Transformer Architecture and BERT

The Transformer architecture fundamentally changed natural language processing by replacing recurrence with attention-based sequence modeling. BERT, built on the Transformer encoder, became one of the most influential pretrained language models by introducing bidirectional contextual pretraining at scale. This whitepaper explains the Transformer architecture and BERT in technical depth, covering self-attention, positional encoding, multi-head attention, encoder stacks, pretraining objectives, fine-tuning behavior, and practical limitations.

Abstract

Traditional sequence models such as RNNs and LSTMs process tokens sequentially, which limits parallelization and often makes long-range dependency modeling difficult. The Transformer introduced a new architecture based entirely on attention mechanisms, allowing direct interaction among all sequence positions in parallel. Its core operation, scaled dot-product attention, enables flexible context aggregation without recurrence. BERT, or Bidirectional Encoder Representations from Transformers, uses a deep Transformer encoder pretrained with masked language modeling and next sentence prediction objectives to learn rich bidirectional contextual representations. This paper explains the mathematical structure of the Transformer, how BERT is built from it, the nature of bidirectional pretraining, fine-tuning strategies, strengths, limitations, and its impact on NLP. All formulas are embedded inline in HTML-friendly format for direct use in WordPress or similar editors.

1. Introduction

A natural language sequence may be written as x = (w₁, w₂, ..., w_T), where T is sequence length. A model must often assign a representation or prediction to each token or to the sequence as a whole.
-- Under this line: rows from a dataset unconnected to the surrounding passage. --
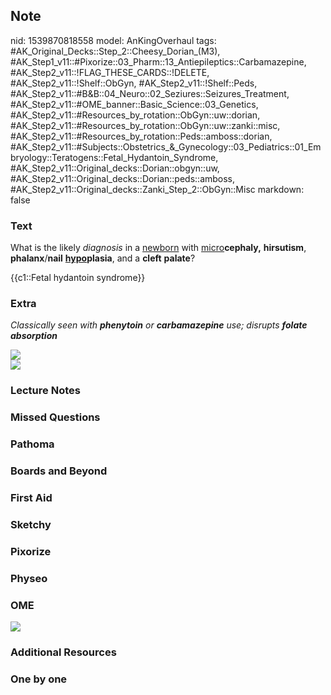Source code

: ## Note
nid: 1539870818558
model: AnKingOverhaul
tags: #AK_Original_Decks::Step_2::Cheesy_Dorian_(M3), #AK_Step1_v11::#Pixorize::03_Pharm::13_Antiepileptics::Carbamazepine, #AK_Step2_v11::!FLAG_THESE_CARDS::!DELETE, #AK_Step2_v11::!Shelf::ObGyn, #AK_Step2_v11::!Shelf::Peds, #AK_Step2_v11::#B&B::04_Neuro::02_Seziures::Seizures_Treatment, #AK_Step2_v11::#OME_banner::Basic_Science::03_Genetics, #AK_Step2_v11::#Resources_by_rotation::ObGyn::uw::dorian, #AK_Step2_v11::#Resources_by_rotation::ObGyn::uw::zanki::misc, #AK_Step2_v11::#Resources_by_rotation::Peds::amboss::dorian, #AK_Step2_v11::#Subjects::Obstetrics_&_Gynecology::03_Pediatrics::01_Embryology::Teratogens::Fetal_Hydantoin_Syndrome, #AK_Step2_v11::Original_decks::Dorian::obgyn::uw, #AK_Step2_v11::Original_decks::Dorian::peds::amboss, #AK_Step2_v11::Original_decks::Zanki_Step_2::ObGyn::Misc
markdown: false

### Text
What is the likely <i>diagnosis</i> in a <u>newborn</u> with
<u>micro</u><b>cephaly,</b> <b>hirsutism</b>,
<b>phalanx</b>/<b>nail</b> <b><u>hypo</u>plasia</b>, and a
<b>cleft</b> <b>palate</b>?
<div>
  {{c1::Fetal hydantoin syndrome}}
</div>

### Extra
<i>Classically seen with <b>phenytoin</b> or <b>carbamazepine</b>
use; disrupts <b>folate</b> <b>absorption</b></i>
<div><img src="paste-4344264930623489.jpg" class="resizer"></div>
<div><img src="paste-534886637109719.jpg" class="resizer"></div>

### Lecture Notes


### Missed Questions


### Pathoma


### Boards and Beyond


### First Aid


### Sketchy


### Pixorize


### Physeo


### OME
<div class="ome-widget">
  <a href="https://onlinemeded.org/spa/obgyn?ref=anki"><img src=
  "_OME_AnkiFlashcards_Topic_2.png"></a>
</div>

### Additional Resources


### One by one

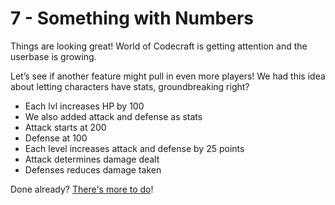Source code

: # 7 - Something with Numbers 

Things are looking great! World of Codecraft is getting attention and the userbase is growing.

Let’s see if another feature might pull in even more players! We had this idea about letting characters have stats, groundbreaking right?

- Each lvl increases HP by 100
- We also added attack and defense as stats
- Attack starts at 200
- Defense at 100
- Each level increases attack and defense by 25 points 
- Attack determines damage dealt
- Defenses reduces damage taken

Done already? [There's more to do](8.md)!
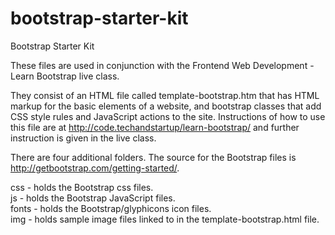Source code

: bootstrap-starter-kit
=====================

Bootstrap Starter Kit

These files are used in conjunction with the Frontend Web Development - Learn Bootstrap live class.

They consist of an HTML file called template-bootstrap.htm that has HTML markup for the basic elements of a website,
and bootstrap classes that add CSS style rules and JavaScript actions to the site. 
Instructions of how to use this file are at http://code.techandstartup/learn-bootstrap/ and further instruction is
given in the live class.

There are four additional folders. The source for the Bootstrap files is http://getbootstrap.com/getting-started/.

css - holds the Bootstrap css files.<br>
js - holds the Bootstrap JavaScript files.<br>
fonts - holds the Bootstrap/glyphicons icon files.<br>
img - holds sample image files linked to in the template-bootstrap.html file.
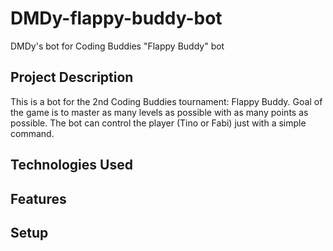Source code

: # DMDy-flappy-buddy-bot
DMDy's bot for Coding Buddies "Flappy Buddy" bot

## Project Description
This is a bot for the 2nd Coding Buddies tournament: Flappy Buddy. Goal of the game is to master as many levels as possible with as many points as possible. The bot can control the player (Tino or Fabi) just with a simple command.

## Technologies Used

## Features

## Setup



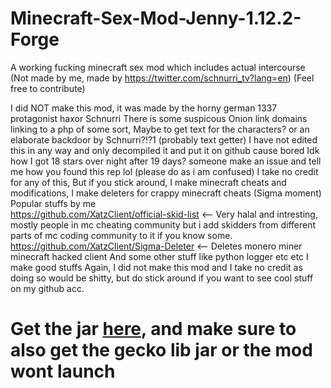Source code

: # Minecraft-Sex-Mod-Jenny-1.12.2-Forge
A working fucking minecraft sex mod which includes actual intercourse (Not made by me, made by https://twitter.com/schnurri_tv?lang=en) (Feel free to contribute)




I did NOT make this mod, it was made by the horny german 1337 protagonist haxor Schnurri
There is some suspicous Onion link domains linking to a php of some sort, Maybe to get text for the characters? or an elaborate backdoor by Schnurri?!?1 (probably text getter)
I have not edited this in any way and only decompiled it and put it on github cause bored
Idk how I got 18 stars over night after 19 days? someone make an issue and tell me how you found this rep lol (please do as i am confused)
I take no credit for any of this, But if you stick around, I make minecraft cheats and modifications, I make deleters for crappy minecraft cheats (Sigma moment)
Popular stuffs by me   
https://github.com/XatzClient/official-skid-list   <-- Very halal and intresting, mostly people in mc cheating community but i add skidders from different parts of mc coding community to it if you know some.
https://github.com/XatzClient/Sigma-Deleter  <-- Deletes monero miner minecraft hacked client
And some other stuff like python logger etc etc
I make good stuffs
Again, I did not make this mod and I take no credit as doing so would be shitty, but do stick around if you want to see cool stuff on my github acc.





# Get the jar [here](https://github.com/Napoleon-ZoomberParts/Minecraft-Sex-Mod-Jenny-1.12.2-Forge/releases/tag/1.0.0), and make sure to also get the gecko lib jar or the mod wont launch

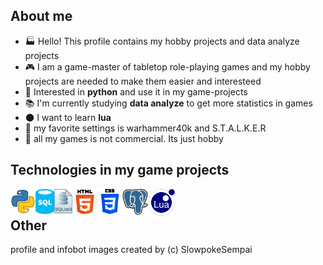 ## About me
-   :factory: Hello! This profile contains my hobby projects and data analyze projects
-   :video_game: I am a game-master of tabletop role-playing games and my hobby projects are needed to make them easier and interesteed
-   :snake: Interested in **python** and use it in my game-projects
-   :books: I'm currently studying **data analyze** to get more statistics in games
-   :new_moon: I want to learn **lua**
-   :gun: my favorite settings is warhammer40k and S.T.A.L.K.E.R
-   :eyes: all my games is not commercial. Its just hobby

## Technologies in my game projects
<img align="left" alt="python" width="40px" src="python_icon.png"/>
<img align="left" alt="sql" width="30px" src="sql_icon.png"/>
<img align="left" alt="sqlite3" width="29px" src="sqlite3_icon.png"/>
<img align="left" alt="html5" width="40px" src="html_icon.png"/>
<img align="left" alt="css3" width="40px" src="css3_icon.png"/>
<img align="left" alt="postgres" width="41px" src="postgres_icon.png"/>
<img align="left" alt="lua" width="43px" src="lua_icon.png"/>
<br>

## Other
profile and infobot images created by (c) SlowpokeSempai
Earlier neural NLP architectures relied heavily on recurrence. Although powerful, recurrent models process tokens sequentially, which limits training efficiency and makes long-distance dependency modeling challenging. The Transformer replaced this with attention, allowing each token to interact directly with all other tokens in the sequence.

2. Motivation for the Transformer

Recurrent models compute hidden states iteratively: h_t = f(x_t, h_t-1).

This means:

computation is inherently sequential
long-range information must travel through many recurrent steps
training can suffer from vanishing or exploding gradients

The Transformer addresses these limitations by making token-token interaction explicit through attention. This allows the model to capture long-range dependencies more directly and compute all token interactions in parallel.

3. Embedding Input Tokens

Each input token is first mapped to a vector embedding: e(w_t) ∈ ℝ^d.
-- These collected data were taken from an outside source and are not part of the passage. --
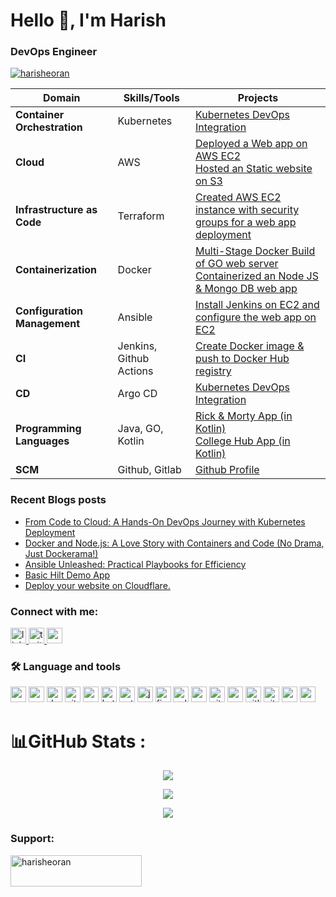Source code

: <h1 align="left">Hello 👋, I'm Harish</h1>

<h3 align="left">DevOps Engineer</h3>

<p align="left"> <a href="https://twitter.com/harisheoran" target="blank"><img src="https://img.shields.io/twitter/follow/harisheoran?logo=twitter&style=for-the-badge" alt="harisheoran" /></a> </p>

| Domain                       | Skills/Tools            | Projects                                                                                                                                                                                                                         |
|------------------------------|-------------------------|----------------------------------------------------------------------------------------------------------------------------------------------------------------------------------------------------------------------------------|
| **Container Orchestration**  | Kubernetes              | [Kubernetes DevOps Integration](https://github.com/harisheoran/WebServer-Docker-CI-CD-k8s)                                                                                                                                       |
| **Cloud**                    | AWS                     | [Deployed a Web app on AWS EC2](https://harisheoran.github.io/projects/end_to_end_devops_project/) <br> [Hosted an Static website on S3](https://harisheoran.github.io/projects/terraform_s3/)                                   |
| **Infrastructure as Code**   | Terraform               | [Created AWS EC2 instance with security groups for a web app deployment](https://harisheoran.github.io/projects/end_to_end_devops_project/)                                                                                      |
| **Containerization**         | Docker                  | [Multi-Stage Docker Build of GO web server](https://harisheoran.github.io/projects/multi_stage_docker_go/) <br> [Containerized an Node JS & Mongo DB web app](https://harisheoran.github.io/projects/end_to_end_devops_project/) |
| **Configuration Management** | Ansible                 | [Install Jenkins on EC2 and configure the web app on EC2](https://harisheoran.github.io/projects/end_to_end_devops_project/)                                                                                                     |       
| **CI**                       | Jenkins, Github Actions | [Create Docker image & push to Docker Hub registry](https://harisheoran.github.io/projects/end_to_end_devops_project/)                                                                                                           |
| **CD**                       | Argo CD                 | [Kubernetes DevOps Integration](https://github.com/harisheoran/WebServer-Docker-CI-CD-k8s)                                                                                                                                       |
| **Programming Languages**    | Java, GO, Kotlin        | [Rick & Morty App (in Kotlin)](https://github.com/harisheoran/rick-morty-collection) <br> [College Hub App (in Kotlin)](https://github.com/harisheoran/collegehub)                                                               |
| **SCM**                      | Github, Gitlab          | [Github Profile](https://github.com/harisheoran)                                                                                                                                                                                 |

<!--div align="right">
  <img height="150" src="https://camo.githubusercontent.com/62da68eb62b1e5f175f7d1f0191dd89a653d7908feb22d37d4a0ab07365d6791/68747470733a2f2f6d656469612e67697068792e636f6d2f6d656469612f4d3967624264396e6244724f5475314d71782f67697068792e676966"  />
</div>-->


### Recent Blogs posts
<!-- BLOG-POST-LIST:START -->
- [From Code to Cloud: A Hands-On DevOps Journey with Kubernetes Deployment](https://harisheoran.hashnode.dev/from-code-to-cloud-a-hands-on-devops-journey-with-kubernetes-deployment)
- [Docker and Node.js: A Love Story with Containers and Code &lpar;No Drama, Just Dockerama!&rpar;](https://harisheoran.hashnode.dev/docker-and-nodejs-a-love-story-with-containers-and-code-no-drama-just-dockerama)
- [Ansible Unleashed: Practical Playbooks for Efficiency](https://harisheoran.hashnode.dev/ansible-unleashed-practical-playbooks-for-efficiency)
- [Basic Hilt Demo App](https://harisheoran.hashnode.dev/basic-hilt-demo-app)
- [Deploy your website on Cloudflare.](https://harisheoran.hashnode.dev/deploy-your-website-on-cloudflare)
<!-- BLOG-POST-LIST:END -->

<h3 align="left">Connect with me:</h3>
<p align="left">
<div align="left">
  <a href="https://www.linkedin.com/in/harishsheoran01" target="_blank">
    <img src="https://img.shields.io/static/v1?message=LinkedIn&logo=linkedin&label=&color=0077B5&logoColor=white&labelColor=&style=for-the-badge" height="25" alt="linkedin logo"  />
  </a>
  <a href="https://twitter.com/harisheoran" target="_blank">
    <img src="https://img.shields.io/static/v1?message=Twitter&logo=twitter&label=&color=1DA1F2&logoColor=white&labelColor=&style=for-the-badge" height="25" alt="twitter logo"  />
  </a>
  <a href="mailto: harisheoran01@gmail.com" target="_blank">
    <img src="https://img.shields.io/static/v1?message=Gmail&logo=gmail&label=&color=D14836&logoColor=white&labelColor=&style=for-the-badge" height="25" alt="gmail logo"  />
  </a>
</p>
  
<h3 align="left">🛠 Language and tools</h3>
  <div align="left">
        <img src="https://img.shields.io/badge/AWS-%23FF9900.svg?style=for-the-badge&logo=amazon-aws&logoColor=white" height="25" alt="aws" style="display: inline-block;" />
        <img src="https://img.shields.io/badge/Ansible-EE0000.svg?style=for-the-badge&logo=Ansible&logoColor=white" height="25" alt="ansible" style="display: inline-block;" />
        <img src="https://img.shields.io/badge/docker-%230db7ed.svg?style=for-the-badge&logo=docker&logoColor=white" height="25" alt="docker" style="display: inline-block;" />
        <img src="https://img.shields.io/badge/github%20actions-%232671E5.svg?style=for-the-badge&logo=githubactions&logoColor=white" height="25" alt="github action" style="display: inline-block;"/>
        <img src="https://img.shields.io/badge/Android-3DDC84?style=for-the-badge&logo=android&logoColor=white" height="25" alt="android" style="display: inline-block;"/>
        <img src="https://img.shields.io/badge/Kotlin-0095D5?&style=for-the-badge&logo=kotlin&logoColor=white" height="25" alt="kotlin" style="display: inline-block;" />
        <img src="https://img.shields.io/badge/Python-FFD43B?style=for-the-badge&logo=python&logoColor=blue" height="25" alt="python" style="display: inline-block;"/>
        <img src="https://img.shields.io/badge/java-%23ED8B00.svg?style=for-the-badge&logo=openjdk&logoColor=white" height="25" alt="java" style="display: inline-block;"/>
        <img src="https://img.shields.io/badge/Firebase-039BE5?style=for-the-badge&logo=Firebase&logoColor=white" height="25" alt="firebase" style="display: inline-block;" />
        <img src="https://img.shields.io/badge/sqlite-%2307405e.svg?style=for-the-badge&logo=sqlite&logoColor=white" height="25" alt="sqlite" style="display: inline-block;" />
        <img src="https://img.shields.io/badge/Arch%20Linux-1793D1?logo=arch-linux&logoColor=fff&style=for-the-badge" height="25" alt="arch" style="display: inline-block;"/>
        <img src="https://img.shields.io/badge/GIT-E44C30?style=for-the-badge&logo=git&logoColor=white" height="25" alt="git" style="display: inline-block;"/>
        <img src="https://img.shields.io/badge/Android_Studio-3DDC84?style=for-the-badge&logo=android-studio&logoColor=white" height="25" alt="android studio" style="display: inline-block;"/>
        <img src="https://img.shields.io/badge/GitLab-330F63?style=for-the-badge&logo=gitlab&logoColor=white" height="25" alt="gitlab" style="display: inline-block;" />
        <img src="https://img.shields.io/badge/GitHub-100000?style=for-the-badge&logo=github&logoColor=white" height="25" alt="github" style="display: inline-block;"/>
        <img src="https://img.shields.io/badge/NeoVim-%2357A143.svg?&style=for-the-badge&logo=neovim&logoColor=white" height="25" alt="neovim" style="display: inline-block;"/>
        <img src="https://img.shields.io/badge/Postman-FF6C37?style=for-the-badge&logo=Postman&logoColor=white" height="25" alt="postman" style="display: inline-block;"/>
</div>

##

# 📊GitHub Stats :
<p align="center">
  <img align="" src="https://github-readme-stats.vercel.app/api?username=harisheoran&theme=blue-green&hide_border=false&include_all_commits=false&count_private=false">
</p>
                     
<p align="center">
  <img align="" src="https://github-readme-streak-stats.herokuapp.com/?user=harisheoran&theme=blue-green&hide_border=false">
</p>

<p align="center">
  <img align="" src="https://github-profile-summary-cards.vercel.app/api/cards/profile-details?username=harisheoran&theme=highcontrast">
</p>


<h3 align="left">Support:</h3>
<p><a href="https://www.buymeacoffee.com/harisheoran"> <img align="left" src="https://cdn.buymeacoffee.com/buttons/v2/default-yellow.png" height="50" width="210" alt="harisheoran" /></a></p><br><br>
Because the Transformer has no recurrence, it also needs positional information. The final input representation is typically: x_t = e(w_t) + p_t, where p_t is a positional encoding or learned positional embedding.

4. Positional Encoding

Without positional information, attention would treat the input as an unordered set. The original Transformer used sinusoidal positional encodings: PE(pos, 2i) = sin(pos / 10000^2i/d) and PE(pos, 2i+1) = cos(pos / 10000^2i/d).

Here:

pos is the token position
i indexes embedding dimensions
d is the model dimension

These encodings allow the model to infer relative and absolute position information.

5. Scaled Dot-Product Attention

The core computation in the Transformer is scaled dot-product attention. Given query, key, and value matrices Q, K, and V, attention is: Attention(Q,K,V) = softmax(QK^T / √d_k) V.

Here, d_k is the key dimension used for scaling.

5.1 Interpretation

The matrix product QK^T computes similarity scores between queries and keys. The softmax converts these into normalized attention weights. Multiplying by V produces weighted combinations of value vectors.

In sequence terms, each token builds a context-aware representation by attending to other tokens.

6. Self-Attention

In self-attention, the queries, keys, and values all come from the same sequence representation X. These are computed through learned linear projections: Q = XW_Q, K = XW_K, and V = XW_V.

Thus each token can attend to all tokens, including itself, based on learned pairwise compatibility.

7. Multi-Head Attention

Instead of using a single attention mechanism, the Transformer uses multiple attention heads. For head h: head_h = Attention(QW_Q^(h), KW_K^(h), VW_V^(h)).

The outputs are concatenated and projected: MultiHead(Q,K,V) = Concat(head₁, ..., head_H) W_O.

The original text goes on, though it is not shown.